The specialist smiled non-committally.

‘A very interesting story, my dear Dermot.’

‘But not one that you would accept unreservedly?’

‘Yes, yes, I have no doubt that you had the premonition of danger, just as you state. But it is the origin of the premonition I dispute. According to you, it came from without, impressed by some outside source upon your mentality. But nowadays we find that nearly everything comes from within – from our subconscious self.’

‘Good old subconscious,’ cried Jack Trent. ‘It’s the jack-of-all-trades nowadays.’

Sir Alington continued without heeding the interruption.

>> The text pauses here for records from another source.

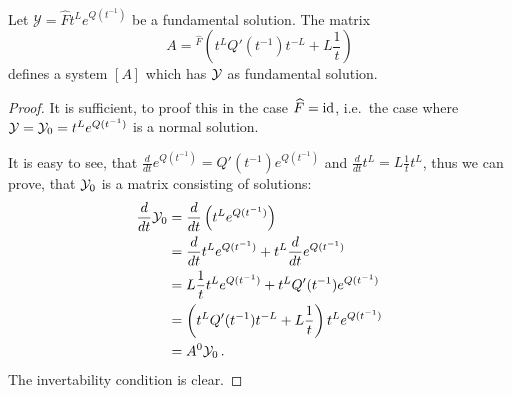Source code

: \begin{prop}\label{prop:fundSolBuilder}
  Let $\mathcal{Y}=\hat F t^L e^{Q(t^{-1})}$ be a fundamental solution.
  The matrix
  \[
    A={}^{\hat F}\left(t^LQ'(t^{-1})t^{-L}+L\frac{1}{t}\right)
  \]
  defines a system $[A]$ which has $\mathcal{Y}$ as fundamental solution.
\end{prop}
\begin{proof}
  It is sufficient, to proof this in the case $\widehat F=\operatorname{id}$, i.e.\ the case
  where $\mathcal{Y}=\mathcal{Y}_0=t^L e^{Q(t^{-1})}$ is a normal solution.

  \begin{comment}
    Since we are dealing with diagonal matrices it is easy to see, that
    \begin{align*}
      \frac{d}{dt}e^{Q(t^{-1})}
      &=\diag\left(\frac{d}{dt}e^{q_1(t^{-1})},\frac{d}{dt}e^{q_2(t^{-1})}
        ,\dots,
        \frac{d}{dt}e^{q_n(t^{-1})}\right)
        \\&=\diag\left(\frac{d}{dt}q_1(t^{-1})e^{q_1(t^{-1})}
                      ,\frac{d}{dt}q_1(t^{-1})e^{q_2(t^{-1})}
                      ,\dots
                      ,\frac{d}{dt}q_1(t^{-1})e^{q_n(t^{-1})}\right)
    \\&=Q'(t^{-1})e^{Q(t^{-1})} \,.
    \end{align*}
    and, since the function $t^L$ is defined as $e^{L\ln t}$,
    \begin{align*}
      \frac{d}{dt}t^L&=\frac{d}{dt}e^{L\ln t}
      =Le^{(L-\id)\ln t}
      =L\frac{1}{t}t^L \,.
    \end{align*}
  \end{comment}
  It is easy to see, that $\frac{d}{dt}e^{Q(t^{-1})}=Q'(t^{-1})e^{Q(t^{-1})}$
  and $\frac{d}{dt}t^L=L\frac{1}{t}t^L$, thus we can prove, that $\mathcal{Y}_0$ is a
  matrix consisting of solutions:
  \begin{align*}
    \frac{d}{dt}\mathcal{Y}_0
    &=\frac{d}{dt}\left(t^Le^{Q(t^{-1})}\right)
  \\&=\frac{d}{dt}t^Le^{Q(t^{-1})}+t^L\frac{d}{dt}e^{Q(t^{-1})}
  \\&=L\frac{1}{t}t^Le^{Q(t^{-1})}+t^LQ'(t^{-1})e^{Q(t^{-1})}
  \\&=\left(t^LQ'(t^{-1})t^{-L}+L\frac{1}{t}\right)t^Le^{Q(t^{-1})}
  \\&=A^0\mathcal{Y}_0 \,.
  \end{align*}
  The invertability condition is clear.
\end{proof}
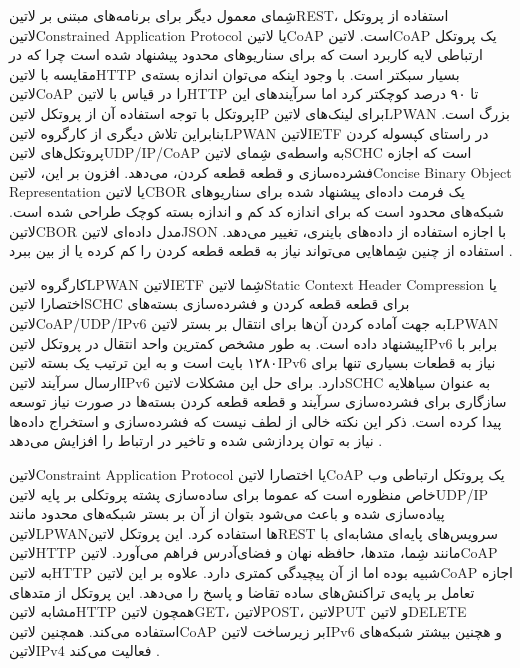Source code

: شِمای معمول دیگر برای برنامه‌های مبتنی بر ‌لاتین{REST}، استفاده از پروتکل ‌لاتین{Constrained Application Protocol} یا ‌لاتین{CoAP}
است. ‌لاتین{CoAP} یک پروتکل ارتباطی لایه کاربرد است که برای سناریوهای محدود پیشنهاد شده است چرا که در مقایسه با ‌لاتین{HTTP}
بسیار سبکتر است.
با وجود اینکه می‌توان اندازه بسته‌ی ‌لاتین{CoAP} را در قیاس با ‌لاتین{HTTP} تا ۹۰ درصد کوچکتر کرد اما سرآیندهای این پروتکل با توجه
استفاده آن از پروتکل ‌لاتین{IP} برای لینک‌های ‌لاتین{LPWAN} بزرگ است.
بنابراین تلاش دیگری از کارگروه ‌لاتین{LPWAN} ‌لاتین{IETF} در راستای کپسوله کردن پروتکل‌های ‌لاتین{UDP/IP/CoAP}
به واسطه‌ی شِمای ‌لاتین{SCHC} است که اجازه فشرده‌سازی و قطعه قطعه کردن، می‌دهد.
افزون بر این، ‌لاتین{Concise Binary Object Representation} یا ‌لاتین{CBOR} یک فرمت داده‌ای پیشنهاد شده برای سناریوهای
شبکه‌های محدود است که برای اندازه کد کم و اندازه بسته کوچک طراحی شده است.
‌لاتین{CBOR} مدل داده‌ای ‌لاتین{JSON} با اجازه استفاده از داده‌های باینری، تغییر می‌دهد.
استفاده از چنین شِماهایی می‌تواند نیاز به قطعه قطعه کردن را کم کرده یا از بین ببرد
.

کارگروه ‌لاتین{LPWAN} ‌لاتین{IETF} شِما ‌لاتین{Static Context Header Compression} یا اختصارا ‌لاتین{SCHC}
برای قطعه قطعه کردن و فشرده‌سازی بسته‌های ‌لاتین{CoAP/UDP/IPv6} به جهت آماده کردن آن‌ها برای انتقال بر بستر ‌لاتین{LPWAN}
پیشنهاد داده است. به طور مشخص کمترین واحد انتقال در پروتکل ‌لاتین{IPv6} برابر با ۱۲۸۰ بایت است و به این ترتیب یک بسته ‌لاتین{IPv6}
نیاز به قطعات بسیاری تنها برای ارسال سرآیند ‌لاتین{IPv6} دارد. برای حل این مشکلات ‌لاتین{SCHC} به عنوان ‌سیاه{لایه سازگاری}
برای فشرده‌سازی سرآیند و قطعه قطعه کردن بسته‌ها در صورت نیاز توسعه پیدا کرده است.
ذکر این نکته خالی از لطف نیست که فشرده‌سازی و استخراج داده‌ها نیاز به توان پردازشی شده و تاخیر در ارتباط را افزایش می‌دهد
.


‌لاتین{Constraint Application Protocol} یا اختصارا ‌لاتین{CoAP}
یک پروتکل ارتباطی وب خاص منظوره است که عموما برای ساده‌سازی پشته پروتکلی بر پایه ‌لاتین{UDP/IP} پیاده‌سازی شده
و باعث می‌شود بتوان از آن بر بستر شبکه‌های محدود مانند ‌لاتین{LPWAN}ها استفاده کرد.
این پروتکل ‌لاتین{REST} سرویس‌های پایه‌ای مشابه‌ای با ‌لاتین{HTTP} مانند شِما، متدها، حافظه نهان و فضای‌آدرس فراهم می‌آورد.
‌لاتین{CoAP} به ‌لاتین{HTTP} شبیه بوده اما از آن پیچیدگی کمتری دارد.
علاوه بر این ‌لاتین{CoAP} اجازه تعامل بر پایه‌ی تراکنش‌های ساده تقاضا و پاسخ را می‌دهد.
این پروتکل از متدهای مشابه ‌لاتین{HTTP} همچون ‌لاتین{GET}، ‌لاتین{POST}، ‌لاتین{PUT} و ‌لاتین{DELETE} استفاده می‌کند.
همچنین ‌لاتین{CoAP} بر زیرساخت ‌لاتین{IPv6} و هچنین بیشتر شبکه‌های ‌لاتین{IPv4} فعالیت می‌کند
.

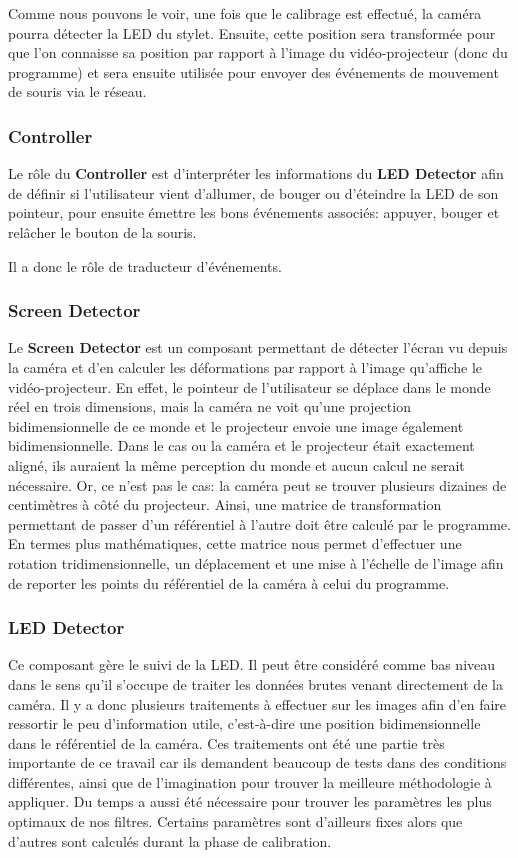 \documentclass[11pt,a4paper,oldfontcommands]{memoir}
\begin{document}
Comme nous pouvons le voir, une fois que le calibrage est effectué, la caméra pourra détecter la LED du stylet. Ensuite, cette position sera transformée pour que l'on connaisse sa position par rapport à l'image du vidéo-projecteur (donc du programme) et sera ensuite utilisée pour envoyer des événements de mouvement de souris via le réseau.

\subsubsection{Controller}

Le rôle du \textbf{Controller} est d'interpréter les informations du \textbf{LED Detector} afin de définir si l'utilisateur vient d'allumer, de bouger ou d'éteindre la LED de son pointeur, pour ensuite émettre les bons événements associés: appuyer, bouger et relâcher le bouton de la souris.

Il a donc le rôle de traducteur d'événements.

\subsubsection{Screen Detector}

Le \textbf{Screen Detector} est un composant permettant de détecter l'écran vu depuis la caméra et d'en calculer les déformations par rapport à l'image qu'affiche le vidéo-projecteur. En effet, le pointeur de l'utilisateur se déplace dans le monde réel en trois dimensions, mais la caméra ne voit qu'une projection bidimensionnelle de ce monde et le projecteur envoie une image également bidimensionnelle. Dans le cas ou la caméra et le projecteur était exactement aligné, ils auraient la même perception du monde et aucun calcul ne serait nécessaire. Or, ce n'est pas le cas: la caméra peut se trouver plusieurs dizaines de centimètres à côté du projecteur. Ainsi, une matrice de transformation permettant de passer d'un référentiel à l'autre doit être calculé par le programme. En termes plus mathématiques, cette matrice nous permet d'effectuer une rotation tridimensionnelle, un déplacement et une mise à l'échelle de l'image afin de reporter les points du référentiel de la caméra à celui du programme.

\subsubsection{LED Detector}

Ce composant gère le suivi de la LED. Il peut être considéré comme bas niveau dans le sens qu'il s'occupe de traiter les données brutes venant directement de la caméra. Il y a donc plusieurs traitements à effectuer sur les images afin d'en faire ressortir le peu d'information utile, c'est-à-dire une position bidimensionnelle dans le référentiel de la caméra. Ces traitements ont été une partie très importante de ce travail car ils demandent beaucoup de tests dans des conditions différentes, ainsi que de l'imagination pour trouver la meilleure méthodologie à appliquer. Du temps a aussi été nécessaire pour trouver les paramètres les plus optimaux de nos filtres. Certains paramètres sont d'ailleurs fixes alors que d'autres sont calculés durant la phase de calibration.
\end{document}
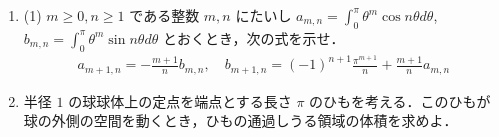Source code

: \documentclass[a4paper,10pt]{ltjsarticle}
\begin{document}
\begin{oframed}
  \begin{enumerate}
    \item (1) $m \ge 0, n \ge 1$ である整数 $m, n$ にたいし $\displaystyle a_{m,n} = \int_0^\pi \theta^m \cos n\theta d\theta$, $\displaystyle b_{m,n} = \int_0^\pi \theta^m \sin n\theta d\theta$ とおくとき，次の式を示せ．
          \begin{align*}
            a_{m+1,n} = -\frac{m+1}{n}b_{m,n}, \quad b_{m+1,n} = (-1)^{n+1}\frac{\pi^{m+1}}{n} + \frac{m+1}{n}a_{m,n}
          \end{align*}

    \item 半径 $1$ の球球体上の定点を端点とする長さ $\pi$ のひもを考える．このひもが球の外側の空間を動くとき，ひもの通過しうる領域の体積を求めよ．
  \end{enumerate}
\end{oframed}
\end{document}
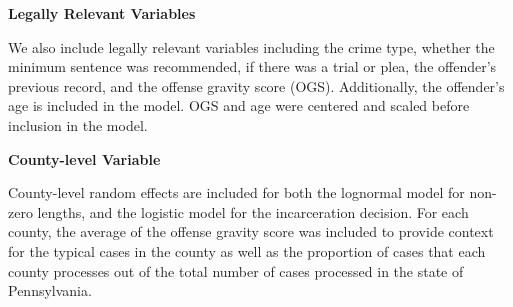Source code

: \documentclass[
  letterpaper,
  DIV=11,
  numbers=noendperiod]{scrartcl}
\begin{document}
\textbf{Legally Relevant Variables}

We also include legally relevant variables including the crime type,
whether the minimum sentence was recommended, if there was a trial or
plea, the offender's previous record, and the offense gravity score
(OGS). Additionally, the offender's age is included in the model. OGS
and age were centered and scaled before inclusion in the model.

\textbf{County-level Variable}

County-level random effects are included for both the lognormal model
for non-zero lengths, and the logistic model for the incarceration
decision. For each county, the average of the offense gravity score was
included to provide context for the typical cases in the county as well
as the proportion of cases that each county processes out of the total
number of cases processed in the state of Pennsylvania.
\end{document}
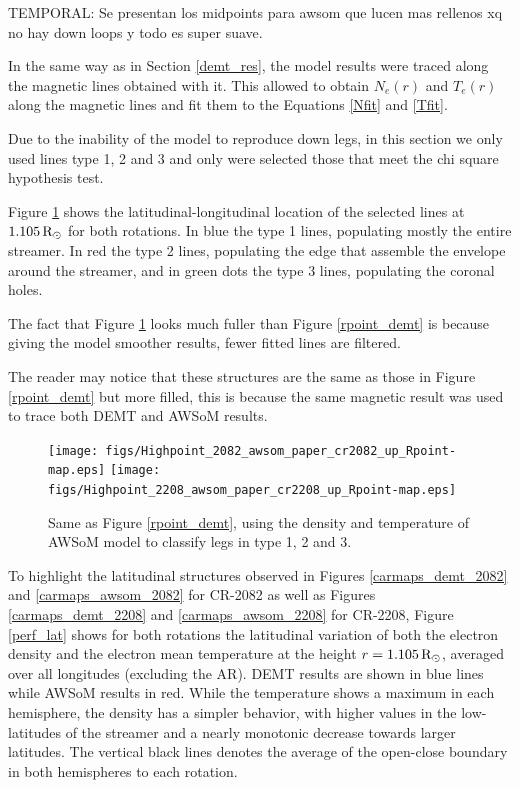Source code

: \documentclass[namedreferences]{solarphysics}
\newcommand{\mrsun}{{\rm R_\odot}}
\def\temp#1{\textcolor{mygray}{TEMPORAL: #1}}
\begin{document}
\begin{article}
\temp{Se presentan los midpoints para awsom que lucen mas rellenos xq no hay down loops y todo es super suave.}

In the same way as in Section \ref{demt_res}, the model results were traced along the magnetic lines obtained with it. This allowed to obtain $N_e(r)$ and $T_e(r)$ along the magnetic lines and fit them to the Equations \ref{Nfit} and \ref{Tfit}.

Due to the inability of the model to reproduce down legs, in this section we only used lines type 1, 2 and 3 and only were selected those that meet the chi square hypothesis test.

Figure \ref{rpoint_awsom} shows the latitudinal-longitudinal location of the selected lines at $1.105\,\mrsun$ for both rotations. In blue the type 1 lines, populating mostly the entire streamer. In red the type 2 lines, populating the edge that assemble the envelope around the streamer, and in green dots the type 3 lines, populating the coronal holes.

The fact that Figure \ref{rpoint_awsom} looks much fuller than Figure \ref{rpoint_demt} is because giving the model smoother results, fewer fitted lines are filtered.

The reader may notice that these structures are the same as those in Figure \ref{rpoint_demt} but more filled, this is because the same magnetic result was used to trace both DEMT and AWSoM results.


\begin{figure}[h!]
\begin{center}
\texttt{[image: figs/Highpoint\_2082\_awsom\_paper\_cr2082\_up\_Rpoint-map.eps]}
\texttt{[image: figs/Highpoint\_2208\_awsom\_paper\_cr2208\_up\_Rpoint-map.eps]}
\caption{Same as Figure \ref{rpoint_demt}, using the density and temperature of AWSoM model to classify legs in type 1, 2 and 3.}
\label{rpoint_awsom}
\end{center}
\end{figure} 


To highlight the latitudinal structures observed in Figures \ref{carmaps_demt_2082} and \ref{carmaps_awsom_2082} for CR-2082 as well as Figures \ref{carmaps_demt_2208} and \ref{carmaps_awsom_2208} for CR-2208, Figure \ref{perf_lat} shows for both rotations the latitudinal variation  of both the electron density and the electron mean temperature at the height $r=1.105\,\mrsun$, averaged over all longitudes (excluding the AR). DEMT results are shown in blue lines while AWSoM results in red. While the temperature shows a maximum in each hemisphere, the density has a simpler behavior, with higher values in the low-latitudes of the streamer and a nearly monotonic decrease towards larger latitudes. The vertical black lines denotes the average of the open-close boundary in both hemispheres to each rotation.


\end{article}
\end{document}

‘I suggest that by some glance or look this Arab had betrayed himself. Your conscious self did not notice or remember, but with your subconscious self it was otherwise. The subconscious never forgets. We believe, too, that it can reason and deduce quite independently of the higher or conscious will. Your subconscious self, then, believed that an attempt might be made to assassinate you, and succeeded in forcing its fear upon your conscious realization.’

‘That sounds very convincing, I admit,’ said Dermot smiling.

‘But not nearly so exciting,’ pouted Mrs Eversleigh.

‘It is also possible that you may have been subconsciously aware of the hate felt by the man towards you. What in the old days used to be called telepathy certainly exists, though the conditions governing it are very little understood.’

‘Have there been any other instances?’ asked Claire of Dermot.

‘Oh! yes, but nothing very pictorial – and I suppose they could all be explained under the heading of coincidence. I refused an invitation to a country house once, for no other reason than the hoisting of the “red signal”. The place was burnt out during the week. By the way, Uncle Alington, where does the subconscious come in there?’

‘I’m afraid it doesn’t,’ said Alington, smiling.

‘But you’ve got an equally good explanation. Come, now. No need to be tactful with near relatives.’

‘Well, then, nephew, I venture to suggest that you refused the invitation for the ordinary reason that you didn’t much want to go, and that after the fire, you suggested to yourself that you had had a warning of danger, which explanation you now believe implicitly.’

‘It’s hopeless,’ laughed Dermot. ‘It’s heads you win, tails I lose.’

‘Never mind, Mr West,’ cried Violet Eversleigh. ‘I believe in your Red Signal implicitly. Is the time in Mesopotamia the last time you had it?’